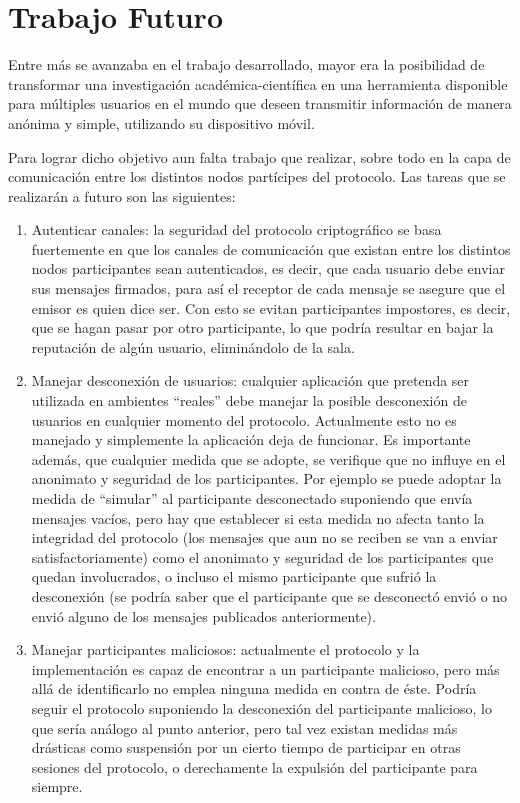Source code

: \chapter{Trabajo Futuro}\label{cap6}

Entre más se avanzaba en el trabajo desarrollado, mayor era la posibilidad de transformar
una investigación académica-científica en una herramienta disponible para múltiples
usuarios en el mundo que deseen transmitir información de manera anónima y simple, 
utilizando su dispositivo móvil.

Para lograr dicho objetivo aun falta trabajo que realizar, sobre todo en la capa de
comunicación entre los distintos nodos partícipes del protocolo. Las tareas que se
realizarán a futuro son las siguientes:

\begin{enumerate}
    \item Autenticar canales: la seguridad del protocolo criptográfico se basa fuertemente
    en que los canales de comunicación que existan entre los distintos nodos participantes
    sean autenticados, es decir, que cada usuario debe enviar sus mensajes firmados, para
    así el receptor de cada mensaje se asegure que el emisor es quien dice ser. Con esto
    se evitan participantes impostores, es decir, que se hagan pasar por otro 
    participante, lo que podría resultar en bajar la reputación de algún usuario,
    eliminándolo de la sala.
    
    \item Manejar desconexión de usuarios: cualquier aplicación que pretenda ser utilizada
    en ambientes ``reales'' debe manejar la posible desconexión de usuarios en cualquier 
    momento del protocolo. Actualmente esto no es manejado y simplemente la aplicación 
    deja de funcionar. Es importante además, que cualquier medida que se adopte, se 
    verifique que no influye en el anonimato y seguridad de los participantes. Por 
    ejemplo se puede adoptar la medida de ``simular'' al participante desconectado 
    suponiendo que envía mensajes vacíos, pero hay que establecer si esta medida no 
    afecta tanto la integridad del protocolo (los mensajes que aun no se reciben 
    se van a enviar satisfactoriamente) como el anonimato y seguridad de los 
    participantes que quedan involucrados, o incluso el mismo participante que sufrió 
    la desconexión (se podría saber que el participante que se desconectó envió o no 
    envió alguno de los mensajes publicados anteriormente).
    
    \item Manejar participantes maliciosos: actualmente el protocolo y la implementación 
    es capaz de encontrar a un participante malicioso, pero más allá de identificarlo 
    no emplea ninguna medida en contra de éste. Podría seguir el protocolo suponiendo 
    la desconexión del participante malicioso, lo que sería análogo al punto anterior, 
    pero tal vez existan medidas más drásticas como suspensión por un cierto tiempo 
    de participar en otras sesiones del protocolo, o derechamente la expulsión del 
    participante para siempre. 
    

\end{enumerate}
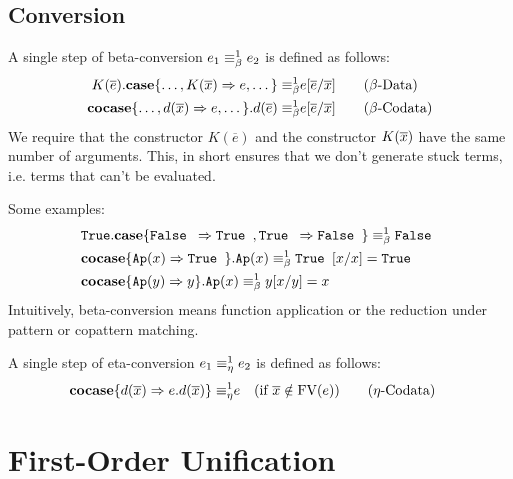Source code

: \documentclass[twoside,12pt,a4paper]{article}
\begin{document}
\subsection{Conversion}


\begin{definition}
    A single step of beta-conversion $e_1 \equiv_{\beta}^1 e_2$ is defined as follows:
    \begin{align*}
        K(\overline{e}).\textbf{case}\{\dots,K(\overline{x})\Rightarrow e,\dots\} 
        \equiv_{\beta}^1 & e[\overline{e}/\overline{x}] \tag{$\beta$-Data}\\
        \textbf{cocase}\{\dots,d(\overline{x}) \Rightarrow e, \dots\}.d(\overline{e})
        \equiv_{\beta}^1 & e[\overline{e}/\overline{x}]  \tag{$\beta$-Codata}
    \end{align*}
    We require that the constructor $K(\overline{e})$ and the constructor $K(\overline{x})$ have the same number of arguments.
    This, in short ensures that we don't generate stuck terms, i.e. terms that can't be evaluated. %
\end{definition}
Some examples:
\begin{align*}
    &\texttt{True}.\textbf{case}\{\texttt{False }\Rightarrow \texttt{True }, \texttt{True } \Rightarrow \texttt{False }\}\equiv_{\beta}^1\texttt{False }\\
    &\textbf{cocase}\{\texttt{Ap}(x)\Rightarrow \texttt{True }\}.\texttt{Ap}(x)\equiv_{\beta}^1 \texttt{True }[x/x] = \texttt{True } \\
    &\textbf{cocase}\{\texttt{Ap}(y)\Rightarrow y\}.\texttt{Ap}(x) \equiv_{\beta}^1 y[x/y]= x
\end{align*}
Intuitively, beta-conversion means function application or the reduction under pattern or copattern matching. %

\begin{definition}
    A single step of eta-conversion $e_1 \equiv_{\eta}^1 e_2$ is defined as follows:
    \begin{align*}
        \textbf{cocase}\{d(\overline{x})\Rightarrow e.d(\overline{x})\} 
        \equiv_{\eta}^1 & e \quad (\text{if } \overline{x}\notin \text{FV}(e)) \tag{$\eta$-Codata}
    \end{align*}
\end{definition}

\section{First-Order Unification}
\end{document}
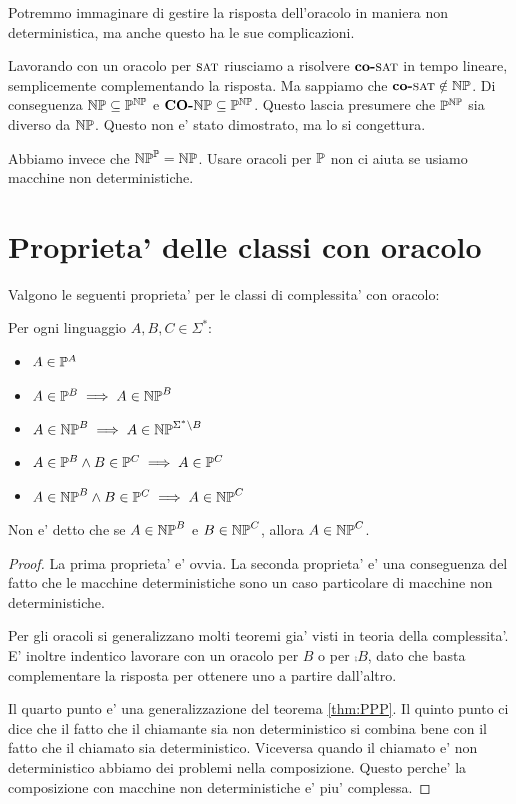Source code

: Potremmo immaginare di gestire la risposta dell'oracolo in maniera non deterministica, ma anche
questo ha le sue complicazioni.

Lavorando con un oracolo per $\textsc{sat}$ riusciamo a risolvere $\textbf{co-}\textsc{sat}$ in tempo lineare, semplicemente
complementando la risposta. Ma sappiamo che $\textbf{co-}\textsc{sat} \notin \mathbb{NP}$. Di conseguenza $\mathbb{NP}
\subseteq \mathbb{P}^{\mathbb{NP}}$ e $\textbf{CO-}\mathbb{NP} \subseteq \mathbb{P}^{\mathbb{NP}}$. Questo lascia presumere che
$\mathbb{P}^{\mathbb{NP}}$ sia diverso da $\mathbb{NP}$. Questo non e' stato dimostrato, ma lo si congettura.

Abbiamo invece che $\mathbb{NP}^{\mathbb{P}} = \mathbb{NP}$. Usare oracoli per $\mathbb{P}$ non ci aiuta se
usiamo macchine non deterministiche.

\section{Proprieta' delle classi con oracolo}

Valgono le seguenti proprieta' per le classi di complessita' con oracolo:
\begin{thm}
    Per ogni linguaggio $A,B,C \in \Sigma^{*}$:
    \begin{itemize}
        \item $A \in \mathbb{P}^{A}$
        \item $A \in \mathbb{P}^{B} \implies A \in \mathbb{NP}^{B}$
        \item $A \in \mathbb{NP}^{B} \implies A \in \mathbb{NP}^{\Sigma^{*} \setminus B}$
        \item $A \in \mathbb{P}^{B} \land B \in \mathbb{P}^{C} \implies A \in \mathbb{P}^{C}$
        \item $A \in \mathbb{NP}^{B} \land B \in \mathbb{P}^{C} \implies A \in \mathbb{NP}^{C}$
    \end{itemize}
\end{thm}

Non e' detto che se $A \in \mathbb{NP}^{B}$ e $B \in \mathbb{NP}^{C}$, allora $A \in \mathbb{NP}^{C}$.

\begin{proof}
    La prima proprieta' e' ovvia. La seconda proprieta' e' una conseguenza del fatto che le macchine
    deterministiche sono un caso particolare di macchine non deterministiche. 

    Per gli oracoli si generalizzano molti teoremi gia' visti in teoria della complessita'. E' inoltre
    indentico lavorare con un oracolo per $B$ o per $\comp{B}$, dato che basta complementare la risposta
    per ottenere uno a partire dall'altro. 

    Il quarto punto e' una generalizzazione del teorema \ref{thm:PPP}. Il quinto punto ci dice che
    il fatto che il chiamante sia non deterministico si combina bene con il fatto che il chiamato
    sia deterministico. Viceversa quando il chiamato e' non deterministico abbiamo dei problemi
    nella composizione. Questo perche' la composizione con macchine non deterministiche e' piu'
    complessa. 

\end{proof}

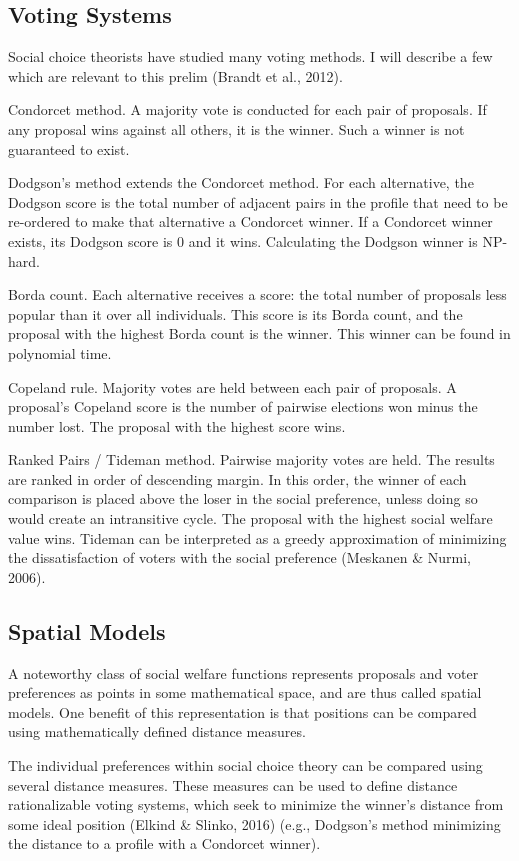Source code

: \subsection{Voting Systems}
Social choice theorists have studied many voting methods. I will describe a few which are relevant to this prelim (Brandt et al., 2012).

Condorcet method. A majority vote is conducted for each pair of proposals. If any proposal wins against all others, it is the winner. Such a winner is not guaranteed to exist.

Dodgson's method extends the Condorcet method. For each alternative, the Dodgson score is the total number of adjacent pairs in the profile that need to be re-ordered to make that alternative a Condorcet winner. If a Condorcet winner exists, its Dodgson score is 0 and it wins. Calculating the Dodgson winner is NP-hard.

Borda count. Each alternative receives a score: the total number of proposals less popular than it over all individuals. This score is its Borda count, and the proposal with the highest Borda count is the winner. This winner can be found in polynomial time.

Copeland rule. Majority votes are held between each pair of proposals. A proposal's Copeland score is the number of pairwise elections won minus the number lost. The proposal with the highest score wins.

Ranked Pairs / Tideman method. Pairwise majority votes are held. The results are ranked in order of descending margin. In this order, the winner of each comparison is placed above the loser in the social preference, unless doing so would create an intransitive cycle. The proposal with the highest social welfare value wins. Tideman can be interpreted as a greedy approximation of minimizing the dissatisfaction of voters with the social preference (Meskanen \& Nurmi, 2006).

\subsection{Spatial Models}
A noteworthy class of social welfare functions represents proposals and voter preferences as points in some mathematical space, and are thus called spatial models. One benefit of this representation is that positions can be compared using mathematically defined distance measures.

The individual preferences within social choice theory can be compared using several distance measures. These measures can be used to define distance rationalizable voting systems, which seek to minimize the winner's distance from some ideal position (Elkind \& Slinko, 2016) (e.g., Dodgson's method minimizing the distance to a profile with a Condorcet winner).

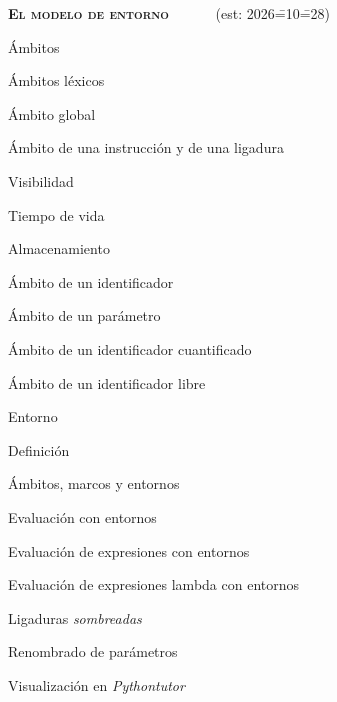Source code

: \begin{longenum}
\begin{longenum}
    \end{longenum}
    \item \textbf{\textsc{El modelo de entorno}} \ \ \ \ \ \ (est: 2026\==10\==28)
    \begin{longenum}
        \item Ámbitos
        \begin{longenum}
            \item Ámbitos léxicos
            \begin{longenum}
                \item Ámbito global
            \end{longenum}
            \item Ámbito de una instrucción y de una ligadura
            \begin{longenum}
                \item Visibilidad
                \item Tiempo de vida
                \item Almacenamiento
            \end{longenum}
            \item Ámbito de un identificador
            \item Ámbito de un parámetro
            \item Ámbito de un identificador cuantificado
            \item Ámbito de un identificador libre
        \end{longenum}
        \item Entorno
        \begin{longenum}
            \item Definición
            \item Ámbitos, marcos y entornos
        \end{longenum}
        \item Evaluación con entornos
        \begin{longenum}
            \item Evaluación de expresiones con entornos
            \item Evaluación de expresiones lambda con entornos
            \begin{longenum}
                \item Ligaduras \textit{sombreadas}
                \item Renombrado de parámetros
                \item Visualización en \textit{Pythontutor}

\end{longenum}
\end{longenum}
\end{longenum}
\end{longenum}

TASK TO CARRY OUT:
Line for line, output the entries above from the line with "Per gli oracoli" to the line with "Ranked Pairs /", both included, and nothing more. Skip pictures.

EXERCISE ANSWER:
    Per gli oracoli si generalizzano molti teoremi gia' visti in teoria della complessita'. E' inoltre
    indentico lavorare con un oracolo per $B$ o per $\comp{B}$, dato che basta complementare la risposta
    per ottenere uno a partire dall'altro. 

    Il quarto punto e' una generalizzazione del teorema \ref{thm:PPP}. Il quinto punto ci dice che
    il fatto che il chiamante sia non deterministico si combina bene con il fatto che il chiamato
    sia deterministico. Viceversa quando il chiamato e' non deterministico abbiamo dei problemi
    nella composizione. Questo perche' la composizione con macchine non deterministiche e' piu'
    complessa. 

\end{proof}

Source code

: \subsection{Voting Systems}
Social choice theorists have studied many voting methods. I will describe a few which are relevant to this prelim (Brandt et al., 2012).

Condorcet method. A majority vote is conducted for each pair of proposals. If any proposal wins against all others, it is the winner. Such a winner is not guaranteed to exist.

Dodgson's method extends the Condorcet method. For each alternative, the Dodgson score is the total number of adjacent pairs in the profile that need to be re-ordered to make that alternative a Condorcet winner. If a Condorcet winner exists, its Dodgson score is 0 and it wins. Calculating the Dodgson winner is NP-hard.

Borda count. Each alternative receives a score: the total number of proposals less popular than it over all individuals. This score is its Borda count, and the proposal with the highest Borda count is the winner. This winner can be found in polynomial time.

Copeland rule. Majority votes are held between each pair of proposals. A proposal's Copeland score is the number of pairwise elections won minus the number lost. The proposal with the highest score wins.

Ranked Pairs / Tideman method. Pairwise majority votes are held. The results are ranked in order of descending margin. In this order, the winner of each comparison is placed above the loser in the social preference, unless doing so would create an intransitive cycle. The proposal with the highest social welfare value wins. Tideman can be interpreted as a greedy approximation of minimizing the dissatisfaction of voters with the social preference (Meskanen \& Nurmi, 2006).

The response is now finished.